Your reply must be the number of lines in the entries that hold the word "begin", and nothing else.

(Source texts of formatted documents)
• • •

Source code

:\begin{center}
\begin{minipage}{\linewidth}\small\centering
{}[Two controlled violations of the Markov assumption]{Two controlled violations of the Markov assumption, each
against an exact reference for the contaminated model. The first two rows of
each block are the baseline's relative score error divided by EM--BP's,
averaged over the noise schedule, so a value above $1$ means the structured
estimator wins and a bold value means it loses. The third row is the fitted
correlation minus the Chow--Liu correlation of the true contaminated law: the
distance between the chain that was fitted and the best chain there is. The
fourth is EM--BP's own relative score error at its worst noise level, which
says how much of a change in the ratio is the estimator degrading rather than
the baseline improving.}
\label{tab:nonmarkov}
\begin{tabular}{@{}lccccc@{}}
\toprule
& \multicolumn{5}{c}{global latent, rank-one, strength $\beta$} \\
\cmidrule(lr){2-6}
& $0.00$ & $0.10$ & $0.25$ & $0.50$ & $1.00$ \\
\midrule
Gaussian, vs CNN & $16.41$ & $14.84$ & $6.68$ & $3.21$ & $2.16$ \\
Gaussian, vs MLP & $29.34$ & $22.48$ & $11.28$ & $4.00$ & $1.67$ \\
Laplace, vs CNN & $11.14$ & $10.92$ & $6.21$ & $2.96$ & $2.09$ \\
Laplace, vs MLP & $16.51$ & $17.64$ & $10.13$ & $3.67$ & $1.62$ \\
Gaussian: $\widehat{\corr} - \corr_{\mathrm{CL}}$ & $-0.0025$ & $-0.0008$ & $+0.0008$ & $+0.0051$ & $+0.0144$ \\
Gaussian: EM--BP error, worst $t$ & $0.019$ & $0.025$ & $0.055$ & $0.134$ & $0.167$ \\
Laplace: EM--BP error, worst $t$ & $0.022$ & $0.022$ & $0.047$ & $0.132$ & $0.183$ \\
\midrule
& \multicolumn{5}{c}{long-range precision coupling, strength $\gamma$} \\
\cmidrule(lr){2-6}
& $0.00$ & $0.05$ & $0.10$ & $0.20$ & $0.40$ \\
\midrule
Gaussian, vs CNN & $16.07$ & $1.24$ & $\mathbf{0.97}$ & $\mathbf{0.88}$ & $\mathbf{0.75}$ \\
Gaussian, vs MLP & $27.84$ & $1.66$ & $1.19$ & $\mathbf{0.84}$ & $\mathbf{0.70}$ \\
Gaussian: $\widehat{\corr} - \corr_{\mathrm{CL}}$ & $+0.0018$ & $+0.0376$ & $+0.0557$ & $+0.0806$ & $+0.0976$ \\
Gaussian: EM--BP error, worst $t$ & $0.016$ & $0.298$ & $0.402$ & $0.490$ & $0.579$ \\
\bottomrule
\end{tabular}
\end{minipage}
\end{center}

• • •

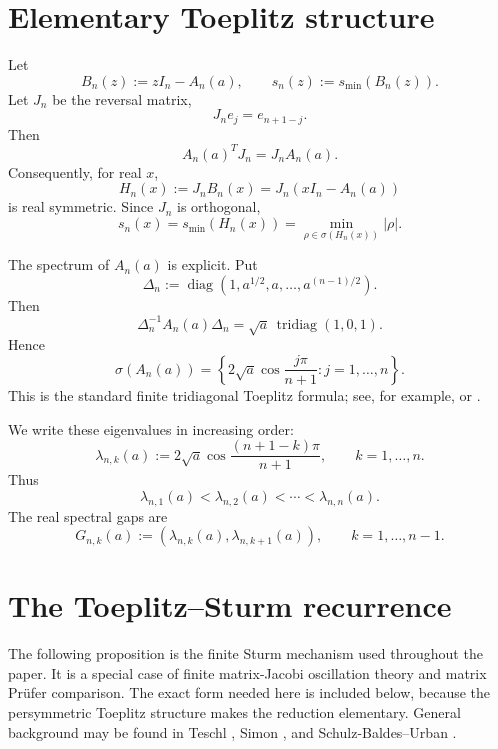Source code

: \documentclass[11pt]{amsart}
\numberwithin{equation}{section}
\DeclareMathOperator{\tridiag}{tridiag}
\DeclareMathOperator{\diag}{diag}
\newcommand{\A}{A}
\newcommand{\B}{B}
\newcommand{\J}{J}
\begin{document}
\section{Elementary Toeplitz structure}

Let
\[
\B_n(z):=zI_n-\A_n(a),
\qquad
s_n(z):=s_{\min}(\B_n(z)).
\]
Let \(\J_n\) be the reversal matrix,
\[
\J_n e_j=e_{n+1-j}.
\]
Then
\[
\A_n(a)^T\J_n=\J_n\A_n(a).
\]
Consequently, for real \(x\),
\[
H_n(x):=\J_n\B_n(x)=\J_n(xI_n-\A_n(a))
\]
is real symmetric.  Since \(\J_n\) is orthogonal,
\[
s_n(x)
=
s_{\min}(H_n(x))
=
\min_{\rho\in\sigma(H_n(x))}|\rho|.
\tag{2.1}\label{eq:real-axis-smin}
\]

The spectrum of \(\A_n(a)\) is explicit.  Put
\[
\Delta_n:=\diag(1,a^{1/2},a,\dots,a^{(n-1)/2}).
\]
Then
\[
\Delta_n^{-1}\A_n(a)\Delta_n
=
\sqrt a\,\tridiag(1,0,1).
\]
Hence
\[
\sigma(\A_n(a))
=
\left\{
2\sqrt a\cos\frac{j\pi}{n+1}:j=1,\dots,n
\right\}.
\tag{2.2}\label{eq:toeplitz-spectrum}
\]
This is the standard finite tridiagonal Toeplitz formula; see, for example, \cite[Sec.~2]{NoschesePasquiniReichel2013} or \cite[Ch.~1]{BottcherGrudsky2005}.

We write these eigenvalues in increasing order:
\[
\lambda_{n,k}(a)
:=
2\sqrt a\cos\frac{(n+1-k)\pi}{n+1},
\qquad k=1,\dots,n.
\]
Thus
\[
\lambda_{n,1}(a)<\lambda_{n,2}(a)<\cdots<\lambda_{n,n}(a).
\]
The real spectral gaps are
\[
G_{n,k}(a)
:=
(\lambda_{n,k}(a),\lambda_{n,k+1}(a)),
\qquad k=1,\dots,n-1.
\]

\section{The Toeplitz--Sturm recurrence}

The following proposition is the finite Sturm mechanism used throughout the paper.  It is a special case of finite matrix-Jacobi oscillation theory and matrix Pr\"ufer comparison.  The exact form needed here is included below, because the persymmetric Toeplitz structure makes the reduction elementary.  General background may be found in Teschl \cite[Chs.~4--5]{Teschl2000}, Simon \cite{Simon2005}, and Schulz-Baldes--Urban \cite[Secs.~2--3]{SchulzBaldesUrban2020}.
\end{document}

• • •

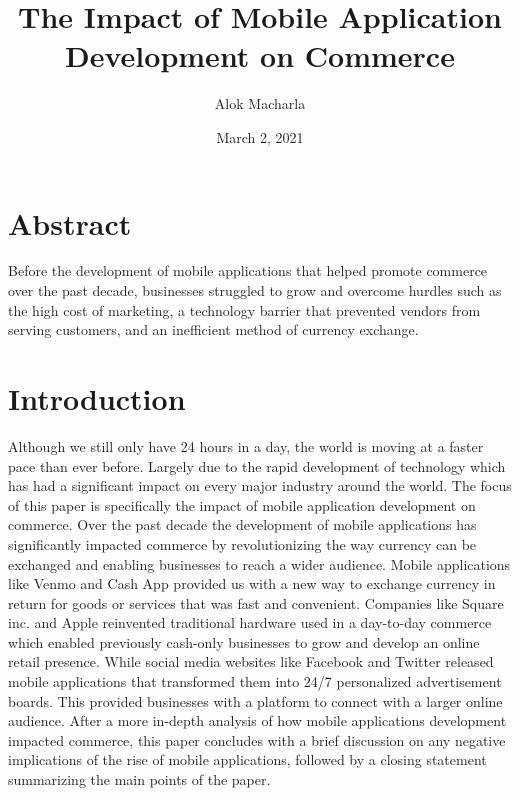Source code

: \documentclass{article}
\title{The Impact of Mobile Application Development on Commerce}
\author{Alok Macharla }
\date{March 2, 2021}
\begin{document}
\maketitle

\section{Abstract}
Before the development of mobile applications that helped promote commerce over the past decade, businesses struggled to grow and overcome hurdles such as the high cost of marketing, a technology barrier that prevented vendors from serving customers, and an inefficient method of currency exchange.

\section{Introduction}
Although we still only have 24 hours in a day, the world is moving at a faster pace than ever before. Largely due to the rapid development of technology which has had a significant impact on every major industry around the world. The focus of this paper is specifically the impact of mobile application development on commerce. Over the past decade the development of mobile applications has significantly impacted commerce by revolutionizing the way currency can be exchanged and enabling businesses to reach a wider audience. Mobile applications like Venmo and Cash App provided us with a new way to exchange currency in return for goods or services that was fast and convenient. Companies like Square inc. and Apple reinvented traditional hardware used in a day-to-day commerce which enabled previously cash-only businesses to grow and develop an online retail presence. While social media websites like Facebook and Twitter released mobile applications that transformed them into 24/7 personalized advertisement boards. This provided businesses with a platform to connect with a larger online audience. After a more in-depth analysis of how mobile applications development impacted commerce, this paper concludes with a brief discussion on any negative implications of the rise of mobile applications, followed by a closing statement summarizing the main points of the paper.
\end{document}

• • •

## RESPONSE AREA
5